━━ Material for this task ━━

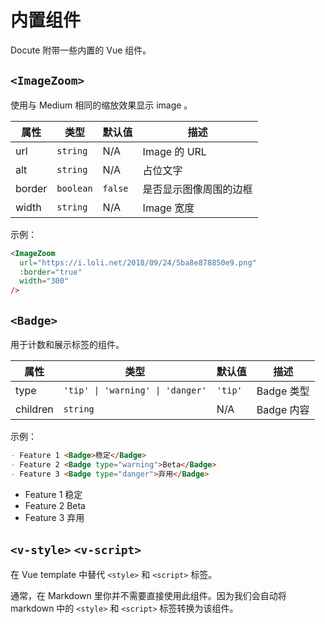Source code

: # 内置组件

Docute 附带一些内置的 Vue 组件。

## `<ImageZoom>`

使用与 Medium 相同的缩放效果显示 image 。

|属性|类型|默认值|描述|
|---|---|---|---|
|url|`string`|N/A|Image 的 URL|
|alt|`string`|N/A|占位文字|
|border|`boolean`|`false`|是否显示图像周围的边框|
|width|`string`|N/A|Image 宽度|

示例：

```markdown
<ImageZoom 
  url="https://i.loli.net/2018/09/24/5ba8e878850e9.png" 
  :border="true" 
  width="300"
/>
```

<ImageZoom url="https://i.loli.net/2018/09/24/5ba8e878850e9.png" :border="true" width="300"/>


## `<Badge>`

用于计数和展示标签的组件。

|属性|类型|默认值|描述|
|---|---|---|---|
|type|<code>'tip' &#x7C; 'warning' &#x7C; 'danger'</code>|`'tip'`|Badge 类型|
|children|`string`|N/A|Badge 内容|

示例：

```markdown
- Feature 1 <Badge>稳定</Badge>
- Feature 2 <Badge type="warning">Beta</Badge>
- Feature 3 <Badge type="danger">弃用</Badge>
```

- Feature 1 <Badge>稳定</Badge>
- Feature 2 <Badge type="warning">Beta</Badge>
- Feature 3 <Badge type="danger">弃用</Badge>

## `<v-style>` `<v-script>`

在 Vue template 中替代 `<style>` 和 `<script>` 标签。

通常，在 Markdown 里你并不需要直接使用此组件。因为我们会自动将 markdown 中的 `<style>` 和 `<script>` 标签转换为该组件。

━━━

▶ Task objective:
Find every line of the data that holds the string "border", then say how many there are and nothing else.

▶ Task output:
3